F.F. with Cyclamen

by Tom McCarthy

F.F. With Cyclamen orig pub Prague Literary Review, 2004

He’s most at home in public spaces: F.F. gliding down a tree-lined boulevard, his shoulders dappled by the branches’ candelabra. F.F. in smoky night cafés, his face reflected in a glass of absinthe. F.F. seeing in his generation’s springtime on the Rue Condé, shattering glass and masonry with a flower.

He leans against a lamppost. Beneath the silk top hat his face is angular; a goatee drops from the chin and then curls upwards, tapering to a fine point at the end. Cabs are standing in a row along the facing curb, cabmen reading papers, horses snorting. Behind them at the entrance to a park old men are talking on a bench. Around the corner comes a group of schoolgirls carrying croquet hoops and mallets. The girls wear sky-blue sailor shirts: the Legion of Honour uniform. Their voices drop to whispers as they pass him.

“I’ve seen him in a poster! He’s that dancer!”

“He’s not a dancer! He’s an actor. He’s that one in . He’s Mephistopheles!”

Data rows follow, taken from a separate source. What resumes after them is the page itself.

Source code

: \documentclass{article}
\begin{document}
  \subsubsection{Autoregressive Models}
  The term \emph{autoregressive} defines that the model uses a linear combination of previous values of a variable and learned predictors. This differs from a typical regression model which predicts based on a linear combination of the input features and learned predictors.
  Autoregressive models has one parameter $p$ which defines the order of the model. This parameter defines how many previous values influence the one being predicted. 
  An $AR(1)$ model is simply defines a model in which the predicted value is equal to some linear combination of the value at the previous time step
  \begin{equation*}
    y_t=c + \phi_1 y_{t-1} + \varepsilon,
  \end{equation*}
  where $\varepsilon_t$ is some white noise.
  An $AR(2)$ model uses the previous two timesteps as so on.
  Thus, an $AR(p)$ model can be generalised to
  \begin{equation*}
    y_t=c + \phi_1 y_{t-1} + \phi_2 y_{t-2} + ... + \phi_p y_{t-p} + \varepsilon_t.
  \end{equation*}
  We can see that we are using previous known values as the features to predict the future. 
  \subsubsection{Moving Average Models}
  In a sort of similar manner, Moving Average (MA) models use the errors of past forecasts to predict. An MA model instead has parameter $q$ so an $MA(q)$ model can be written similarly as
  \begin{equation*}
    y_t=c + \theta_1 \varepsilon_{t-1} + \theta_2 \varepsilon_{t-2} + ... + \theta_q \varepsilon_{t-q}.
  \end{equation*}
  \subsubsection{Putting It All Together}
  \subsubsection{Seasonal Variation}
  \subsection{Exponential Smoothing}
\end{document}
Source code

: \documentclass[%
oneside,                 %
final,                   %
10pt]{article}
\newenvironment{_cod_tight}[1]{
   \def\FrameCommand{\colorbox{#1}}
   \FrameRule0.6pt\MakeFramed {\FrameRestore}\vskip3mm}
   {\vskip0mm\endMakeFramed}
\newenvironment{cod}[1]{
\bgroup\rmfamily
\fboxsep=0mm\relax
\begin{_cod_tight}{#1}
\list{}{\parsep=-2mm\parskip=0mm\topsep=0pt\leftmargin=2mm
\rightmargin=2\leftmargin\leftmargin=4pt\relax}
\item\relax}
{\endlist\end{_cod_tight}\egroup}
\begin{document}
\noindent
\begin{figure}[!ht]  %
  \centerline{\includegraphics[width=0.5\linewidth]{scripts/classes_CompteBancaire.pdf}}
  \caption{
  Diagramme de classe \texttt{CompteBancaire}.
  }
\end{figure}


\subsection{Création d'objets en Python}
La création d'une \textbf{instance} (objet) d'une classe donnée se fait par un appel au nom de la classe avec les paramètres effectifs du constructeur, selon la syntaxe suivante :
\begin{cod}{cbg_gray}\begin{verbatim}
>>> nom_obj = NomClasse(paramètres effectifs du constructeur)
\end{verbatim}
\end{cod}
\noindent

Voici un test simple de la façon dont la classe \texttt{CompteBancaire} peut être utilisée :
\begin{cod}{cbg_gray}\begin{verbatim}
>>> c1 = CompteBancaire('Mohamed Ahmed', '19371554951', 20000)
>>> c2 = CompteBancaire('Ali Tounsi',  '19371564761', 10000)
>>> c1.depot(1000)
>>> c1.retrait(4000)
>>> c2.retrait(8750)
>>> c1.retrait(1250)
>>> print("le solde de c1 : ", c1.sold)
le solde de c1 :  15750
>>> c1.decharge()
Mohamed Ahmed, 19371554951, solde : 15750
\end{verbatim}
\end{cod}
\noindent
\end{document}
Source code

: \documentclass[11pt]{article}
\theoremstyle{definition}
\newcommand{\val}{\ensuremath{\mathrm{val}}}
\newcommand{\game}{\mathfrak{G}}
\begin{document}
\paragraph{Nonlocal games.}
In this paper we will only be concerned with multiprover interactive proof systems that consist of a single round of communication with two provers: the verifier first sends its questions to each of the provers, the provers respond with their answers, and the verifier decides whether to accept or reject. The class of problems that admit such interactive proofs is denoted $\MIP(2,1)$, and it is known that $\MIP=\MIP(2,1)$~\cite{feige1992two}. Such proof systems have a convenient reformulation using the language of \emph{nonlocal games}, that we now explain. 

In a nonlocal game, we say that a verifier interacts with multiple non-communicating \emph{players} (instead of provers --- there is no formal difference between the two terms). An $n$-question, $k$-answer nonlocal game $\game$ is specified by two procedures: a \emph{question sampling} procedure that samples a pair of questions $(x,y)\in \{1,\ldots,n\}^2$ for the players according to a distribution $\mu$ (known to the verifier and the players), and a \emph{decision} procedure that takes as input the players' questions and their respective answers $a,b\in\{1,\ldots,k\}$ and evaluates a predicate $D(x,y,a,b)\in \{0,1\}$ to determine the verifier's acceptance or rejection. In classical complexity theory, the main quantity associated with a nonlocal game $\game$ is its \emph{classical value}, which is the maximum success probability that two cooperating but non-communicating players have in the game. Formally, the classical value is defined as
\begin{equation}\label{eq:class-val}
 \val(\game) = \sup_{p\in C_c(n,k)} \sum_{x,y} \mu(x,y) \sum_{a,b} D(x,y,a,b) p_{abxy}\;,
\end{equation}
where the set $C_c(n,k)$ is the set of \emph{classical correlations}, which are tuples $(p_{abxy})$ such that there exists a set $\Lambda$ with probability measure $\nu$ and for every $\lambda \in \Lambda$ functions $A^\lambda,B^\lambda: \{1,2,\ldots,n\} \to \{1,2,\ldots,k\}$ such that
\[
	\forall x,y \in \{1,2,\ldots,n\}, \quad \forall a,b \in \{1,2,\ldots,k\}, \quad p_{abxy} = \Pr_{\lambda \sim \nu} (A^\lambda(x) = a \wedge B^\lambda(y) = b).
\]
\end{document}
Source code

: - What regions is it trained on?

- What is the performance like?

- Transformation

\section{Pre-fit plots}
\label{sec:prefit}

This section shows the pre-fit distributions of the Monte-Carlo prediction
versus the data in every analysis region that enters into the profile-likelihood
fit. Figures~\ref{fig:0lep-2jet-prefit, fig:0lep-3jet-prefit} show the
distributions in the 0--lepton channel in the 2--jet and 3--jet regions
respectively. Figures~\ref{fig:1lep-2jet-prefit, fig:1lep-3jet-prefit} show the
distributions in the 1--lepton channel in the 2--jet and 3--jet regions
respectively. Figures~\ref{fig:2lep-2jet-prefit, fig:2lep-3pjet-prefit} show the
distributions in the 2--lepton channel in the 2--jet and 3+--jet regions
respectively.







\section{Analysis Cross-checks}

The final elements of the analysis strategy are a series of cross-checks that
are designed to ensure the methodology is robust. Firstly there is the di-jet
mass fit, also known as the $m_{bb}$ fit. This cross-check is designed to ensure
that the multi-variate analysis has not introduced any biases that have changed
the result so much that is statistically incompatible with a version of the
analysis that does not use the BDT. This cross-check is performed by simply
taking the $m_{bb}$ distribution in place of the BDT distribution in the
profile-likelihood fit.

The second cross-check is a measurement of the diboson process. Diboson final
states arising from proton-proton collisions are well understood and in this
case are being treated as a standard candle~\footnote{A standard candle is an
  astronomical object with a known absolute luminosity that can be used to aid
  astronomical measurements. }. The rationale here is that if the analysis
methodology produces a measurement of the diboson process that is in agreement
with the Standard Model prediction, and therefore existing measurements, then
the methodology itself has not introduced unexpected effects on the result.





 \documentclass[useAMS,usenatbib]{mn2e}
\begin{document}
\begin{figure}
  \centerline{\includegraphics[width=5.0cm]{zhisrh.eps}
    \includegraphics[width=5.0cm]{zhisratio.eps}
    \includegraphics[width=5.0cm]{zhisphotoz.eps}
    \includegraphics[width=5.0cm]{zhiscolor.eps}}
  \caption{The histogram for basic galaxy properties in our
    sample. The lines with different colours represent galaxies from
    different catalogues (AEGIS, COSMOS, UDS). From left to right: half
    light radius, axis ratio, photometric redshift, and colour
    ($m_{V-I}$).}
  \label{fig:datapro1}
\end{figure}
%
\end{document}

His gold-flecked eyes narrow into slits: F.F. is smiling.

As a child he founds The Society of Easy Death. “You have to be like death, invisible,” he tells his fellow conspirators.

Elie the schoolboy paddles a wooden kayak through the mists along the Saône marshland waterways, pushing back the reeds. He slides into a large pool, climbs onto the bank and ties the kayak to a willow tree. Crossing his arms he pulls his sweater up over his head, then takes his shoes and trousers off. He stands beneath the willow branches naked with his feet apart, thin blue veins showing clearly through the goose-pimpled skin.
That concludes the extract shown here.